Эта история войдет в книгу воспоминаний, которую я пишу, и вскоре, с Б-жьей помощью, намереваюсь закончить, и издать.
В 1986-м году, перед Суккот, приехал в Ригу американец, Шмуэль. Молодой, высоченного роста, рыжий, с вязанной кипой на кучерявой голове. После рутины - передачи привезенной литературы, кошерных консервов и краткой лекции о празднике Суккот, после которой последовал долгий концерт песен рабби Карлибаха, и посещения исторических еврейских объектов, в сам праздник Суккот мы отправились в синагогу, на утреннюю молитву. Рыжий верзила Шмуэль моментально привлек к себе всеобщее внимание, и я посчитал, что нужно его чем-то занять, чтоб его не заняла собой какая-нибудь нежелательная личность, каковых в синагоге по праздникам всегда было. Я обратился к габаю с просьбой вызвать гостя к Торе, и тот поднял его на мафтир. Поскольку я все время терся около Шмуэля, габай поручил мне поднятие свитка Торы после завершения чтения. Обняв свиток Торы, я уселся за бимой, а Шмуэль приступил к чтению мафтира. Такого давно не слыхали в рижской синагоге: чистый тенор, четкое следование партитуре таамим и воодушевление, с которым Шмуэль читал нараспев слова пророка - все это пробило присутствовавших до слез. Когда афтора была дочитана, настал момент тишины, словно перед овацией в опере. Но народ сдержался, апплодисментов не последовало. Шмуэль, также растроганный до слез (ну, американца растрогать - это само собой), собрался спуститься с бимы, и оглянулся в мою сторону. И в эту секунду я осознал, что сейчас наступит момент, в который я сам, обычно, искал повода исчезнуть из синагоги на минутку - чтение молитвы за здравие СССР и его правительства, пропечатанной в молитвеннике, и являвшейся неотъемлемой частью службы. И эту молитву следовало слушать стоя, и отвечать "амен". Затрудняясь представить себе, что почувствует в этот момент молодой экзальтированный американец, и как отреагирует на здравицу Империи зла, я всучил опешившему Шмуэлю свиток Торы, а сам сбежал с бимы в "предбанник", ведший в подвальный этаж синагоги, где размещались миква и пекарня мацы. Со свитком Торы можно было прослушать молитву сидя, а учитывая его гигантский размер - еще и спрятать за ним лицо, что я Шмуэлю и посоветовал. Вернувшись после окончания молитвы, и забирая у Шмуэля свиток, я заметил его понимающий и благодарный взгляд, и услышал вырвавшийся из его гортани горький вздох.

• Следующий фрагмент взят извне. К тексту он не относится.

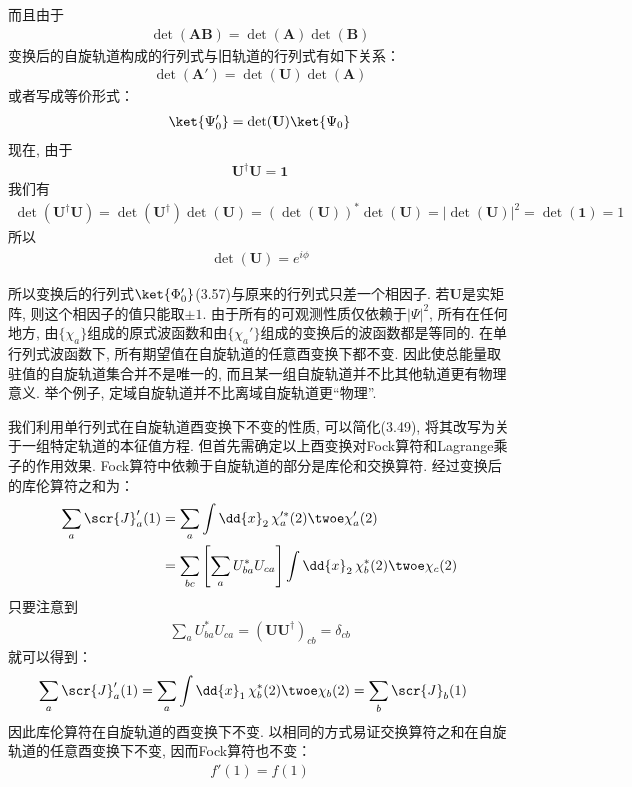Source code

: 而且由于
\begin{align}
\det(\mathbf{AB}) = \det(\mathbf{A})\det(\mathbf{B})
\end{align}
变换后的自旋轨道构成的行列式与旧轨道的行列式有如下关系：
\begin{align}
\det(\mathbf{A}') = \det(\mathbf{U})\det(\mathbf{A})
\end{align}
或者写成等价形式：
\begin{align}
\ket{\Psi_0'} = \det(\mathbf{U})\ket{\Psi_0}
\end{align}
现在, 由于
\begin{align}
\mathbf{U}^\dagger\mathbf{U} = \mathbf{1}
\end{align}
我们有
\begin{align}
\det(\mathbf{U}^\dagger\mathbf{U}) = \det(\mathbf{U}^\dagger)\det(\mathbf{U}) = (\det(\mathbf{U}))^*\det(\mathbf{U}) = |\det(\mathbf{U})|^2 = \det(\mathbf{1}) = 1
\end{align}
所以
\begin{align}
\det(\mathbf{U}) = e^{i\phi}
\end{align}

所以变换后的行列式$\ket{\Phi_0'}$(3.57)与原来的行列式只差一个相因子. 若$\mathbf{U}$是实矩阵, 则这个相因子的值只能取$\pm 1$. 由于所有的可观测性质仅依赖于$|\Psi|^2$, 所有在任何地方, 由$\{\chi_a\}$组成的原式波函数和由$\{\chi_a'\}$组成的变换后的波函数都是等同的. 在单行列式波函数下, 所有期望值在自旋轨道的任意酉变换下都不变. 因此使总能量取驻值的自旋轨道集合并不是唯一的, 而且某一组自旋轨道并不比其他轨道更有物理意义. 举个例子, 定域自旋轨道并不比离域自旋轨道更“物理”.

我们利用单行列式在自旋轨道酉变换下不变的性质, 可以简化(3.49), 将其改写为关于一组特定轨道的本征值方程. 但首先需确定以上酉变换对Fock算符和Lagrange乘子的作用效果. Fock算符中依赖于自旋轨道的部分是库伦和交换算符. 经过变换后的库伦算符之和为：
\begin{align}
\sum_a \scr{J}_a'(1) & = \sum_a\int\dd{x}_2\,\chi_a^{\prime*}(2)\twoe\chi_a'(2)\notag\\
                     & = \sum_{bc}\left[ \sum_a U_{ba}^* U_{ca}\right]\int\dd{x}_2\,\chi_b^*(2)\twoe\chi_c(2)
\end{align}
只要注意到
\begin{align}
\sum_a U_{ba}^* U_{ca} = (\mathbf{UU}^\dagger)_{cb} = \delta_{cb}
\end{align}
就可以得到：
\begin{align}
\sum_a \scr{J}_a'(1) & = \sum_a\int\dd{x}_1\,\chi_b^{*}(2)\twoe\chi_b(2) = \sum_{b}\scr{J}_b(1)
\end{align}
因此库伦算符在自旋轨道的酉变换下不变. 以相同的方式易证交换算符之和在自旋轨道的任意酉变换下不变, 因而Fock算符也不变：
\begin{align}
f'(1) = f(1)
\end{align}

Минху помолились вскоре вслед за мусафом, пока народ не разбежался, а сразу после этого спустились во двор, чтобы сделать кидуш в Сукке. Покрытая еловыми лапами и сосновыми ветвями, дощатая Сукка, метра четыре в длину и три в ширину, не могла вместить всех желающих, даже набившихся в нее стоя, и десятки евреев стояли снаружи, несмотря на сырую прохладу середины октября месяца. Ни у кого не было сомнений, что кидуш будет поручено сделать тому самому рыжему и кучерявому, что поразил всех завораживающим тембром его голоса. Шмуэль произнес кидуш, и, не в силах сдерживать нахлынувшие эмоции, запел "Ам Исроэль хай", на известную, и легко запоминающуюся мелодию рабби Карлибаха. Народ стал подпевать, и остановить эту волну не могло уже ничто и никто. Шмуэль повторил в Сукке концерт хасидской песни, который мы, активисты-подпольщики, уже слышали накануне. Неожиданно пошел снег - противный, мокрый и липкий осенний снег, таявший в момент соприкосновения с асфальтом, и со схахом, покрывавшим Сукку. Внутри Сукки закапало, и от этой капели никому не было никакой возможности укрыться, как и выйти из нее, так как люди стояли битком, вплотную друг к другу. Но, похоже, никто никуда и не собирался, и концерт продолжался.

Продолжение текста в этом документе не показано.